Allora e forse anche oggi si è assuefatti all’idea che ci sia qualcuno più potente degli altri che possa condizionare in qualche modo la vita di tutti gli altri. Don Peppe forse all’inizio non aveva pensato molto a questa realtà, ma poi c’è stato qualche episodio di particolare crudeltà, di violenza ingiustificata portata avanti dai clan camorristici della zona, che lo ha come scosso e ha iniziato a essere voce che si alza per amore del popolo e che dai tetti, come scrive lui in un articolo riprendendo una frase del Vangelo, deve poter gridare che bisogna cambiare modo di vivere. Scriveva con gli altri parroci nel documento del 1991: non accada tra qualche anno di doverci battere il petto per essere stati non attenti a certe situazioni che vanno denunciate.
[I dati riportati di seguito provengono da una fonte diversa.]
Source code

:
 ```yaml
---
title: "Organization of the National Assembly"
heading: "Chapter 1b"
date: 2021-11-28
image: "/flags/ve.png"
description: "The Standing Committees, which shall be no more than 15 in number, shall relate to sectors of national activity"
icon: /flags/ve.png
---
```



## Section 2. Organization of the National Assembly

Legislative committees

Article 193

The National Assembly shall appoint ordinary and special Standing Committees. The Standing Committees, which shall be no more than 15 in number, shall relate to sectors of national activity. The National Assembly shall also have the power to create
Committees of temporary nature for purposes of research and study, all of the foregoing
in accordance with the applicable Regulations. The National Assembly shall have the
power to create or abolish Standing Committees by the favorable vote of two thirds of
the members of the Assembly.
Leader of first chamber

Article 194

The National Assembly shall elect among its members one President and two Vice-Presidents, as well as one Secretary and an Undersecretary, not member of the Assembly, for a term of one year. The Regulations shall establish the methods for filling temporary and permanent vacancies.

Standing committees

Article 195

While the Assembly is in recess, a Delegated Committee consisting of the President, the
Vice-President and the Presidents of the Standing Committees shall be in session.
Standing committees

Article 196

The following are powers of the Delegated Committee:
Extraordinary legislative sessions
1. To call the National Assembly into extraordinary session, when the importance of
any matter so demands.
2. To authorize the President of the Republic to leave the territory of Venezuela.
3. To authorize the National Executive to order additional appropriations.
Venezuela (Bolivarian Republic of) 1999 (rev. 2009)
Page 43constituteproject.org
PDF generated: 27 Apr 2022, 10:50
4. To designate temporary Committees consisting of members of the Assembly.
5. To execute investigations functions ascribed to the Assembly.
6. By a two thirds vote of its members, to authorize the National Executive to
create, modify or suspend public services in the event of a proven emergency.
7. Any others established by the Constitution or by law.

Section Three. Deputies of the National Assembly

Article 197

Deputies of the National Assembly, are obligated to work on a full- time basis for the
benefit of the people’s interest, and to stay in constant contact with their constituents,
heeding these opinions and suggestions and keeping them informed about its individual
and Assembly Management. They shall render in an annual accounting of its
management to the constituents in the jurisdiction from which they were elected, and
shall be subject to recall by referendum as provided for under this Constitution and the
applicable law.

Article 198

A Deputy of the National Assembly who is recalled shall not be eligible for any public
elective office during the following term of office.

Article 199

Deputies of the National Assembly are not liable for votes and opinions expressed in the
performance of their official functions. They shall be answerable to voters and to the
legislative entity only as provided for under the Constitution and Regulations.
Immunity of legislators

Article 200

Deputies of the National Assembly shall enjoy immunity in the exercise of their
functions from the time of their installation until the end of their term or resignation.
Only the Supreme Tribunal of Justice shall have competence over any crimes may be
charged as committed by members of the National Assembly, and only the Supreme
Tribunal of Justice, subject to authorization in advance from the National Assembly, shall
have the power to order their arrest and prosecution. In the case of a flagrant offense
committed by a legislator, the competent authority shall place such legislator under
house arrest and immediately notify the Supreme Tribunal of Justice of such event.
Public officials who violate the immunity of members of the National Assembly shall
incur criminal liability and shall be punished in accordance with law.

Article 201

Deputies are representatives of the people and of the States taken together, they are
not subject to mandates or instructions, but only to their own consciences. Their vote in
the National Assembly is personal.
Non si può vivere, diceva don Peppe, in una società che propone soltanto violenza e morte di qualsiasi persona che non sia allineata al sistema.
Cosa rappresenta don Peppe per i ragazzi di oggi?
Nelle scuole, nelle associazioni, nei gruppi è stato fatto tanto lavoro: la figura di don Peppe Diana è molto conosciuta, ci sono anche scuole intitolate a lui, pure nel nostro territorio, oltre che vie e piazze. Mi auguro che don Peppe non sia conosciuto solo in modo superficiale, ma possa essere ascoltato quel suo invito a non fermarsi di fronte al male, a riconoscerlo e a non tacere davanti al male, non solo per denunciarlo, ma anche per sviluppare pensieri di attenzione al progresso vero civile, sociale e anche religioso di tutta la società.
A suo avviso, l’impegno civile di don Peppe era legato al suo essere sacerdote?
Certamente sì, c’è proprio questa dimensione della conversione, come mi piace chiamarla, e in questo c’è una profezia, cioè
dobbiamo essere tutti attenti a rimodulare il nostro essere presenti nella società, a convertire continuamente noi stessi al bene comune.
Avete pensato a un eventuale cammino da intraprendere per avviare l’iter per la beatificazione di don Diana?
Per quanto riguarda l’inchiesta diocesana sulle virtù, che dovrebbe poi portare a una proclamazione di beato da parte della Chiesa, siamo fermi e cauti. Per questo abbiamo avviato una sorta di Commissione che possa raccogliere i dati più importanti della storia di quel periodo perché si possano leggere anche l’uccisione di don Peppe e la sua vita pastorale e sacerdotale in un contesto ben individuato. Credo che si debba fare un lavoro di ricerca e di rilettura storica di quel periodo perché non possiamo passare sotto silenzio ciò che è avvenuto in quel tempo e come tanta gente nostra abbia agito bene.
È stata lanciata l’iniziativa del quaderno rosso per raccogliere firme e chiedere al Papa il riconoscimento del martirio di don Diana…
Anche a me è stato chiesto di scrivere qualcosa su quelle pagine. Non è da questa iniziativa che può partire l’inchiesta, ma può spingere ad aprire il processo, a sviluppare questa ricerca, sebbene non sia determinante.